The weekend also provided the nation's capital with one of the most surreal social gatherings it has ever seen.

Conservatives appeared glum at the annual parliamentary press gallery dinner.

Partygoers largely eschewed the glamour and glitz of the annual event. A tuxedo-clad Environment Minister Jim Prentice huddled with an interlocutor in the shadow of the giant totem poles that adorn the Museum of Civilization's great hall in Gatineau, Que.

The prime minister's spokesman, Kory Teneycke, chatted amiably with NDP Leader Jack Layton, one of the three party leaders planning to boot him out of his job.

There was no end of Conservative grumbling at the gala that Harper had to do something to turn the tide. Their disquiet grew over the weekend and made itself known to the prime minister.

Harper convened a meeting of his priorities-and-planning committee on Monday -- an inner group within his cabinet that comprises his 12 most senior ministers.

The mood was grim. In Harper's circle, one source said the sentiment was that if the opposition wanted to try their hand at governing during an economic crisis, "Let them have it."

He was given an earful from ministers who expressed disbelief at what was transpiring.

Harper acknowledged he'd expected at least one opposition party to cave in a confidence vote, most likely a Liberal party saddled with an unpopular leader and embroiled in a campaign to choose his successor.

One source says Harper responded bluntly: "We misjudged the reaction of the opposition."

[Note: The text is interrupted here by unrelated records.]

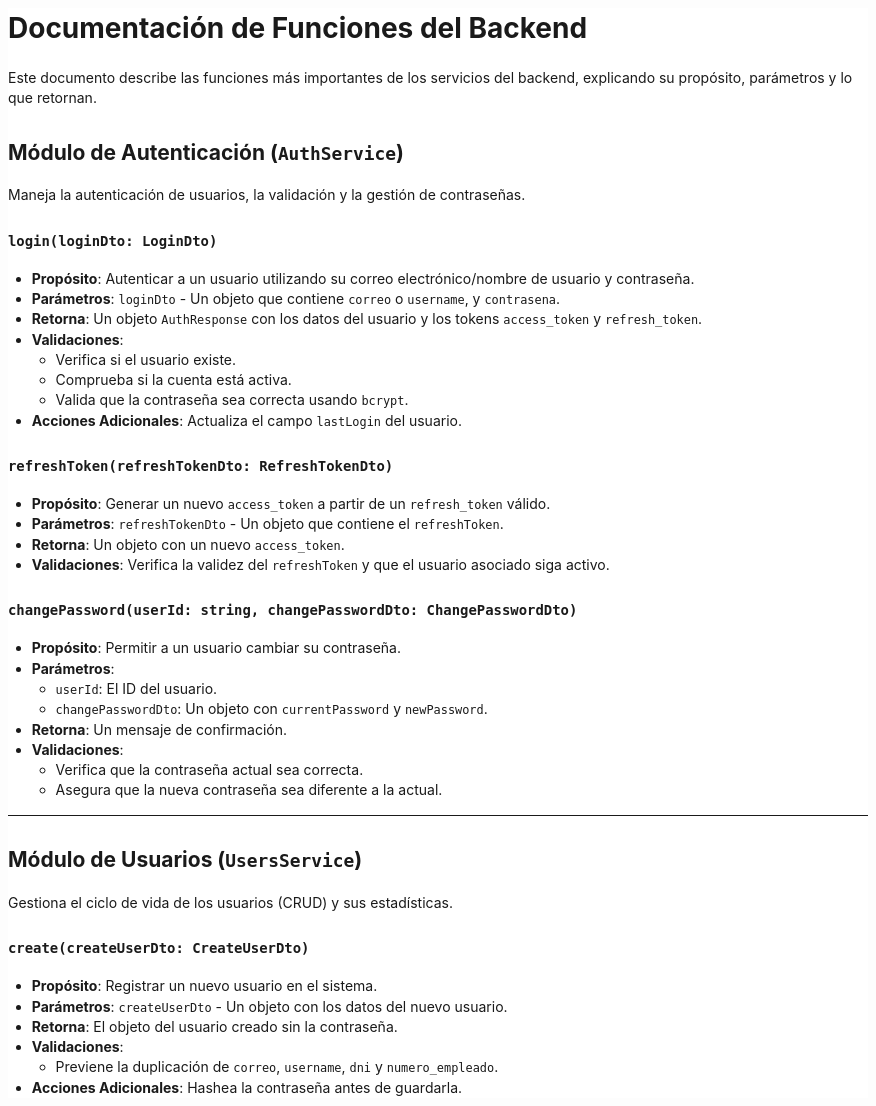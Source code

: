 # Documentación de Funciones del Backend

Este documento describe las funciones más importantes de los servicios del backend, explicando su propósito, parámetros y lo que retornan.

## Módulo de Autenticación (`AuthService`)

Maneja la autenticación de usuarios, la validación y la gestión de contraseñas.

### `login(loginDto: LoginDto)`
- **Propósito**: Autenticar a un usuario utilizando su correo electrónico/nombre de usuario y contraseña.
- **Parámetros**: `loginDto` - Un objeto que contiene `correo` o `username`, y `contrasena`.
- **Retorna**: Un objeto `AuthResponse` con los datos del usuario y los tokens `access_token` y `refresh_token`.
- **Validaciones**:
    - Verifica si el usuario existe.
    - Comprueba si la cuenta está activa.
    - Valida que la contraseña sea correcta usando `bcrypt`.
- **Acciones Adicionales**: Actualiza el campo `lastLogin` del usuario.

### `refreshToken(refreshTokenDto: RefreshTokenDto)`
- **Propósito**: Generar un nuevo `access_token` a partir de un `refresh_token` válido.
- **Parámetros**: `refreshTokenDto` - Un objeto que contiene el `refreshToken`.
- **Retorna**: Un objeto con un nuevo `access_token`.
- **Validaciones**: Verifica la validez del `refreshToken` y que el usuario asociado siga activo.

### `changePassword(userId: string, changePasswordDto: ChangePasswordDto)`
- **Propósito**: Permitir a un usuario cambiar su contraseña.
- **Parámetros**:
    - `userId`: El ID del usuario.
    - `changePasswordDto`: Un objeto con `currentPassword` y `newPassword`.
- **Retorna**: Un mensaje de confirmación.
- **Validaciones**:
    - Verifica que la contraseña actual sea correcta.
    - Asegura que la nueva contraseña sea diferente a la actual.

---

## Módulo de Usuarios (`UsersService`)

Gestiona el ciclo de vida de los usuarios (CRUD) y sus estadísticas.

### `create(createUserDto: CreateUserDto)`
- **Propósito**: Registrar un nuevo usuario en el sistema.
- **Parámetros**: `createUserDto` - Un objeto con los datos del nuevo usuario.
- **Retorna**: El objeto del usuario creado sin la contraseña.
- **Validaciones**:
    - Previene la duplicación de `correo`, `username`, `dni` y `numero_empleado`.
- **Acciones Adicionales**: Hashea la contraseña antes de guardarla.
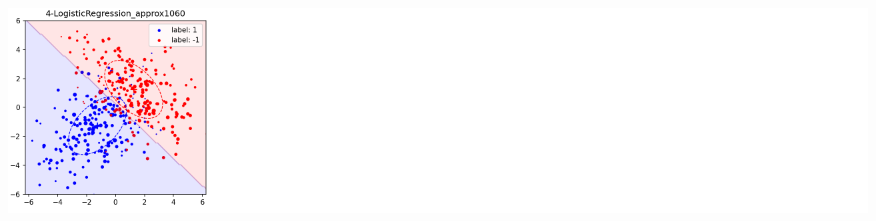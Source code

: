 <img src="GaussianExperiment-5-size100_200_approx/4-LogisticRegression_approx1060/plot_dataset.png" width="200" alt="4-LogisticRegression_approx1060">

After the meeting of his inner cabinet, the prime minister invited some of his most trusted ministers for one-on-one exchanges. They filed in separately: Tony Clement, Rob Nicholson, Jim Prentice, John Baird, Jay Hill, Christian Paradis, and Marjory LeBreton.

The common theme was that he needed to take extra steps to halt his slide from power.

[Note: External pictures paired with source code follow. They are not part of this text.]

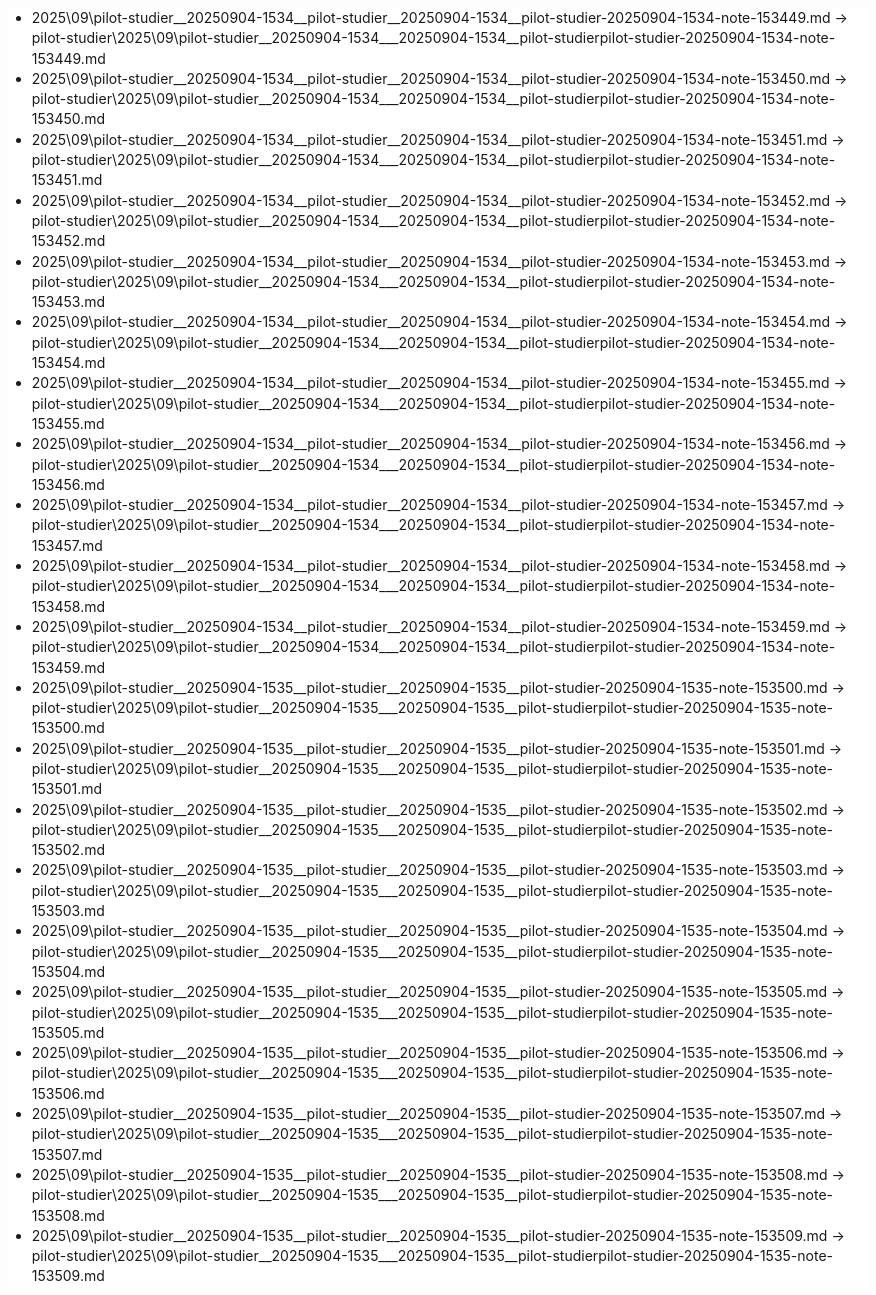 - 2025\09\pilot-studier__20250904-1534__pilot-studier__20250904-1534__pilot-studier-20250904-1534-note-153449.md  ->  pilot-studier\2025\09\pilot-studier__20250904-1534___20250904-1534__pilot-studierpilot-studier-20250904-1534-note-153449.md
- 2025\09\pilot-studier__20250904-1534__pilot-studier__20250904-1534__pilot-studier-20250904-1534-note-153450.md  ->  pilot-studier\2025\09\pilot-studier__20250904-1534___20250904-1534__pilot-studierpilot-studier-20250904-1534-note-153450.md
- 2025\09\pilot-studier__20250904-1534__pilot-studier__20250904-1534__pilot-studier-20250904-1534-note-153451.md  ->  pilot-studier\2025\09\pilot-studier__20250904-1534___20250904-1534__pilot-studierpilot-studier-20250904-1534-note-153451.md
- 2025\09\pilot-studier__20250904-1534__pilot-studier__20250904-1534__pilot-studier-20250904-1534-note-153452.md  ->  pilot-studier\2025\09\pilot-studier__20250904-1534___20250904-1534__pilot-studierpilot-studier-20250904-1534-note-153452.md
- 2025\09\pilot-studier__20250904-1534__pilot-studier__20250904-1534__pilot-studier-20250904-1534-note-153453.md  ->  pilot-studier\2025\09\pilot-studier__20250904-1534___20250904-1534__pilot-studierpilot-studier-20250904-1534-note-153453.md
- 2025\09\pilot-studier__20250904-1534__pilot-studier__20250904-1534__pilot-studier-20250904-1534-note-153454.md  ->  pilot-studier\2025\09\pilot-studier__20250904-1534___20250904-1534__pilot-studierpilot-studier-20250904-1534-note-153454.md
- 2025\09\pilot-studier__20250904-1534__pilot-studier__20250904-1534__pilot-studier-20250904-1534-note-153455.md  ->  pilot-studier\2025\09\pilot-studier__20250904-1534___20250904-1534__pilot-studierpilot-studier-20250904-1534-note-153455.md
- 2025\09\pilot-studier__20250904-1534__pilot-studier__20250904-1534__pilot-studier-20250904-1534-note-153456.md  ->  pilot-studier\2025\09\pilot-studier__20250904-1534___20250904-1534__pilot-studierpilot-studier-20250904-1534-note-153456.md
- 2025\09\pilot-studier__20250904-1534__pilot-studier__20250904-1534__pilot-studier-20250904-1534-note-153457.md  ->  pilot-studier\2025\09\pilot-studier__20250904-1534___20250904-1534__pilot-studierpilot-studier-20250904-1534-note-153457.md
- 2025\09\pilot-studier__20250904-1534__pilot-studier__20250904-1534__pilot-studier-20250904-1534-note-153458.md  ->  pilot-studier\2025\09\pilot-studier__20250904-1534___20250904-1534__pilot-studierpilot-studier-20250904-1534-note-153458.md
- 2025\09\pilot-studier__20250904-1534__pilot-studier__20250904-1534__pilot-studier-20250904-1534-note-153459.md  ->  pilot-studier\2025\09\pilot-studier__20250904-1534___20250904-1534__pilot-studierpilot-studier-20250904-1534-note-153459.md
- 2025\09\pilot-studier__20250904-1535__pilot-studier__20250904-1535__pilot-studier-20250904-1535-note-153500.md  ->  pilot-studier\2025\09\pilot-studier__20250904-1535___20250904-1535__pilot-studierpilot-studier-20250904-1535-note-153500.md
- 2025\09\pilot-studier__20250904-1535__pilot-studier__20250904-1535__pilot-studier-20250904-1535-note-153501.md  ->  pilot-studier\2025\09\pilot-studier__20250904-1535___20250904-1535__pilot-studierpilot-studier-20250904-1535-note-153501.md
- 2025\09\pilot-studier__20250904-1535__pilot-studier__20250904-1535__pilot-studier-20250904-1535-note-153502.md  ->  pilot-studier\2025\09\pilot-studier__20250904-1535___20250904-1535__pilot-studierpilot-studier-20250904-1535-note-153502.md
- 2025\09\pilot-studier__20250904-1535__pilot-studier__20250904-1535__pilot-studier-20250904-1535-note-153503.md  ->  pilot-studier\2025\09\pilot-studier__20250904-1535___20250904-1535__pilot-studierpilot-studier-20250904-1535-note-153503.md
- 2025\09\pilot-studier__20250904-1535__pilot-studier__20250904-1535__pilot-studier-20250904-1535-note-153504.md  ->  pilot-studier\2025\09\pilot-studier__20250904-1535___20250904-1535__pilot-studierpilot-studier-20250904-1535-note-153504.md
- 2025\09\pilot-studier__20250904-1535__pilot-studier__20250904-1535__pilot-studier-20250904-1535-note-153505.md  ->  pilot-studier\2025\09\pilot-studier__20250904-1535___20250904-1535__pilot-studierpilot-studier-20250904-1535-note-153505.md
- 2025\09\pilot-studier__20250904-1535__pilot-studier__20250904-1535__pilot-studier-20250904-1535-note-153506.md  ->  pilot-studier\2025\09\pilot-studier__20250904-1535___20250904-1535__pilot-studierpilot-studier-20250904-1535-note-153506.md
- 2025\09\pilot-studier__20250904-1535__pilot-studier__20250904-1535__pilot-studier-20250904-1535-note-153507.md  ->  pilot-studier\2025\09\pilot-studier__20250904-1535___20250904-1535__pilot-studierpilot-studier-20250904-1535-note-153507.md
- 2025\09\pilot-studier__20250904-1535__pilot-studier__20250904-1535__pilot-studier-20250904-1535-note-153508.md  ->  pilot-studier\2025\09\pilot-studier__20250904-1535___20250904-1535__pilot-studierpilot-studier-20250904-1535-note-153508.md
- 2025\09\pilot-studier__20250904-1535__pilot-studier__20250904-1535__pilot-studier-20250904-1535-note-153509.md  ->  pilot-studier\2025\09\pilot-studier__20250904-1535___20250904-1535__pilot-studierpilot-studier-20250904-1535-note-153509.md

Harper then walked down the stairs, past the Commons lobby and into a special meeting of his alarmed caucus.

He broke with custom; instead of opening the meeting with a speech, Harper said he understood his MPs had been in their ridings, heard from their constituents, and now he wanted to hear from them.

Several of them conveyed their shock and disappointment over the tumult that threatened to toss them imminently across the aisle and into the opposition benches.

One MP said Harper then delivered an emotional speech in which he took the blame for what was happening: "(The funding cut) was a caucus decision. But I'm the leader and this is my responsibility."

A few hours later, Stephane Dion, Jack Layton, and Gilles Duceppe were seated in almost exactly the same spot, at a table in Centre Block's resplendent reading room.

Harper was a flight of stairs away, watching the scene from his office on the third floor of Centre Block. As the TV in the corner flashed images of the three opposition leaders inking a deal to take office, sources describe his two reactions.

Harper was dismayed, they say, by the sight of the Bloc Quebecois leader seated alongside a government-in-waiting.

And he also appeared to spot a political opening.

Instead of defending the subsidy cuts, or the anti-strike legislation, or the dearth of economic stimulus in his fiscal update, Harper could now mount a vigorous defence of something bigger: Canada.

The prime minister wasted no time cladding himself in the flag during a raucous speech to the party faithful at the Conservative staff Christmas party.

Party members who arrived at the gathering feeling gloomy and fretful about losing their jobs said they felt more optimistic after the fiery pep talk.

The same Conservative MPs who appeared stricken during question period on Monday left the hotel relieved that their boss was back in fighting form.

"He was facing this bone-crushing pressure. We could all feel that," Kenney said.

"But . . . (he) gave an electric performance (at the Christmas party). It was a vigorous defence of Canada's national interest."